Courtney: Ugh, Alex was such a goody goody. I tried to hold out hope for her but by the end she was really wearing on me.
Kim: I consider myself a “good girl” and for the sake of all good girls out there, I wanted to smack her upside the head! It was annoying that she was so completely perfect at the age of eleven. So, I couldn’t stand Alex but I loved Conner.
Courtney: Conner was my absolute favorite character! I just loved him because he had so many funny moments! Like when he wished to make that one creature a vegetarian so that it wouldn’t be tempted to eat them! That was genius! As far as the fairy tale characters go, I didn’t particularly care for Red Riding Hood at first, but by the end she had grown on me. I’m glad that Colfer made her the princess that was bratty. I’ve always thought that Goldilocks was the most greedy of the fairy tale characters but I think that might have been more on the predictable side so I’m glad that he gave those qualities to Red.
Kim: I agree, and I also really enjoyed the “love triangle” that Colfer created for Red Riding Hood, Goldilocks, and Jack from Jack and the Beanstalk. Goldilocks was my favorite but I did like the fact that Red Riding Hood had issues.
Courtney: Yeah, but Red Riding Hood did get to rule over my favorite kingdom in the book. It had so many of the different fairy tale elements in one place and I loved the different monuments all around town. Like the sign the sign that read “In Memory Of The Boy Who Cried Wolf. You Were A Liar But You Were Loved.”

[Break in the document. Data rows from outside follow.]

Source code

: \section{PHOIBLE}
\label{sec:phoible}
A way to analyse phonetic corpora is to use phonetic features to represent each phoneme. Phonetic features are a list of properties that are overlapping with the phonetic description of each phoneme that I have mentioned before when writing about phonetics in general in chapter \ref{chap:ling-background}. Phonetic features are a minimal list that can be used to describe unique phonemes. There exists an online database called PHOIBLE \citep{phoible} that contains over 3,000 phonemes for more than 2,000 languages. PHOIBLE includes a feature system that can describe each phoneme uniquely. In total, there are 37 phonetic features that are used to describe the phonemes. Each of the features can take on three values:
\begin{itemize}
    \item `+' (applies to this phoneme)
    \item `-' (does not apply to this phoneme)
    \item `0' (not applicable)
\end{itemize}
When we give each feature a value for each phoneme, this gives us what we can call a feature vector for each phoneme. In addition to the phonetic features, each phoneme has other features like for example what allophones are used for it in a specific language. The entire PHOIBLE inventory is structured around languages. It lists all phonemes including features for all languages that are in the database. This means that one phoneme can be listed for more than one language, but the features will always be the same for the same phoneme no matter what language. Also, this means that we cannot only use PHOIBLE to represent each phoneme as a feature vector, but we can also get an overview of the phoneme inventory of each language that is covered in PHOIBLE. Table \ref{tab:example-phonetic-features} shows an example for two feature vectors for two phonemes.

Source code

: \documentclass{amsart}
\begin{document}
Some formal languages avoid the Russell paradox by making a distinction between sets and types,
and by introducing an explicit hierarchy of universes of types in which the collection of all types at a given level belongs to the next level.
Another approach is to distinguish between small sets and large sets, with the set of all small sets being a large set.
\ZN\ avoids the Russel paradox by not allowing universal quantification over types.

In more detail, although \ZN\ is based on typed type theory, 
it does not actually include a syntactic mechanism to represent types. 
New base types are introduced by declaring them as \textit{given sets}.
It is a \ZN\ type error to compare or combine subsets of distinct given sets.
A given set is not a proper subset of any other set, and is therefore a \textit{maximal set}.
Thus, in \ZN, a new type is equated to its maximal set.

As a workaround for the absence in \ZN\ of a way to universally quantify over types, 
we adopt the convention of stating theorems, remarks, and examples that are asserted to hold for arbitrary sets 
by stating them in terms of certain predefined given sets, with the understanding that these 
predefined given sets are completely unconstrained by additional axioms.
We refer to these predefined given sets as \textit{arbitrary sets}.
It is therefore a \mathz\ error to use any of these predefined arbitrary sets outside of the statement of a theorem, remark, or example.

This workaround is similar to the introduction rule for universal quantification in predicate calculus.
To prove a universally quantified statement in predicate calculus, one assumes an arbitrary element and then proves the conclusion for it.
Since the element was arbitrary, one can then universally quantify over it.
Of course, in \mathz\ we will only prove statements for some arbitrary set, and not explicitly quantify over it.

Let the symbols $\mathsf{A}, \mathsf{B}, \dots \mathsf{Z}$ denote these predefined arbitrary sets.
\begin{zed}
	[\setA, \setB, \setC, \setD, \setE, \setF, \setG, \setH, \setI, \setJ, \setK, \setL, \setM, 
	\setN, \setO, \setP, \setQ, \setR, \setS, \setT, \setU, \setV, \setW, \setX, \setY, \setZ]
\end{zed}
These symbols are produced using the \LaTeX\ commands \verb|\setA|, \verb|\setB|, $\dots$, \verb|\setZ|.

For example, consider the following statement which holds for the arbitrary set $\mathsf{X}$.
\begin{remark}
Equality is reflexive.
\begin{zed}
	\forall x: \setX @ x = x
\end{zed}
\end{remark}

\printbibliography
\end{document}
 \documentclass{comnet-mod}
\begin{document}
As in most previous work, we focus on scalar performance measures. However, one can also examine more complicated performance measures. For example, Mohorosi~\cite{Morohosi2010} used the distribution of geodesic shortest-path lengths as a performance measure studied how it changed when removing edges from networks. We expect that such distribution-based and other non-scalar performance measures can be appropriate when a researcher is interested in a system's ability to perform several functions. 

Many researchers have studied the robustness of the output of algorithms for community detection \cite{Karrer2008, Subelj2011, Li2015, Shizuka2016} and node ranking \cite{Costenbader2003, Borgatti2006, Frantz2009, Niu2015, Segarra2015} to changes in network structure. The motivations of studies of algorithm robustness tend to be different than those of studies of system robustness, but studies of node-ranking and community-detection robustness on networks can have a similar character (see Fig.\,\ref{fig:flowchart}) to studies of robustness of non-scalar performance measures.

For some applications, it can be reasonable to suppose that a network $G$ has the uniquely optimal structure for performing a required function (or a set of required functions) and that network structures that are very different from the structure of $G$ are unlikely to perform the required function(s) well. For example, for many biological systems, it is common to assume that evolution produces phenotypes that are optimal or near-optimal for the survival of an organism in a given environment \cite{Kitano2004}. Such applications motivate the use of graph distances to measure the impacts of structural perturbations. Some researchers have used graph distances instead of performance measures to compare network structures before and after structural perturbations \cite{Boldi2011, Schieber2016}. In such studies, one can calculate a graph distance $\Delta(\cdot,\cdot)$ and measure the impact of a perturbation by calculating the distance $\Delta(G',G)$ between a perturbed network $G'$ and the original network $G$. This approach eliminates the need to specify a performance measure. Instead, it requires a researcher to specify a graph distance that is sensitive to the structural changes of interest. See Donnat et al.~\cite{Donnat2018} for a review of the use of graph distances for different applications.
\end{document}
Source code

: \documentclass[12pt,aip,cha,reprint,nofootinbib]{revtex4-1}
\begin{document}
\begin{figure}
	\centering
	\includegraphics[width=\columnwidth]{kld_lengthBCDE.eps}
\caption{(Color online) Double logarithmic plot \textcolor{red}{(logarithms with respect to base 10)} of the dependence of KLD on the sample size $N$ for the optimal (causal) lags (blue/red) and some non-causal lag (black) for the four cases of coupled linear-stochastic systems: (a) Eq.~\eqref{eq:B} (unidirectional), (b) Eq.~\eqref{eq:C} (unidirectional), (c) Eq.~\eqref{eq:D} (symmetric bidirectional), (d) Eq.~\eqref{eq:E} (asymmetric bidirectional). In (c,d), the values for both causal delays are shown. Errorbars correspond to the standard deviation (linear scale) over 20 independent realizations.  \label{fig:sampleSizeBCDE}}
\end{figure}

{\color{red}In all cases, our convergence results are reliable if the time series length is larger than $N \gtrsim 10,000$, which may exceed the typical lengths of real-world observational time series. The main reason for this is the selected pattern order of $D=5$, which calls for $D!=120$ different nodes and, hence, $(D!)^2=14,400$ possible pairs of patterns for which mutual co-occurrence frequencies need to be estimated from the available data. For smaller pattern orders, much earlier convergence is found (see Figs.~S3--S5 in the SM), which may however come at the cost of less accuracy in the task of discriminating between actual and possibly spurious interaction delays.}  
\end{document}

Kim: My favorite kingdom was Red Riding Hood’s too. It had more fun elements in it. I was disappointed that Charming Kingdom was so boring. Cinderella is one of my favorites and I wanted a little more of her. As far as the ending goes, I did feel it was a bit too predictable. Overall, I would say that Land of Stories: The Wishing Spell was cute, though probably a little too cute for me. I only rated it a two.
Courtney: I think one of the things we both said was that we wanted the book to be amazing, but it was really just average. It was fine for what it was but it definitely wasn’t epic. I gave it a three.
I normally don’t include spoilers in my review, but Courtney and I really wanted to discuss this. You have been warned!
Kim: Well neither of us liked the ending with the Evil Queen.
Courtney: No. Colfer tries to set up a theme of “villains are mostly people villainized by circumstance” but I wasn’t buying it. That is fine for the minor criminals but not for the ones that are truly evil.
Kim: I hated that whole story line. It was way to message-y in such an obvious way that I literally rolled my eyes. Sometimes bad people are bad people, and that’s ok. But I would say the ending to the Goldilocks story line probably bothered me the most. It didn’t make any sense to have her whole story come down to the fact that she was on the run for breaking into the home of the three bears.
Courtney: I know what you mean. Goldilocks has a moment with Jack where she says that she can’t stop running because it doesn’t matter what initial crime she committed because since then she has robbed and cheated and even killed. I think it is fine in stories when authors use the angle of “you accused me of lying and that forced me to become a liar” “you accused me of cheating and that forced me to become a cheater.” But to say “you accused me of breaking and entering and that forced me to become a killer”, I mean that is just ridiculous!
Kim: Exactly!!!! It just did not make any sense to do all those bad things rather than be punished for a simple B&E.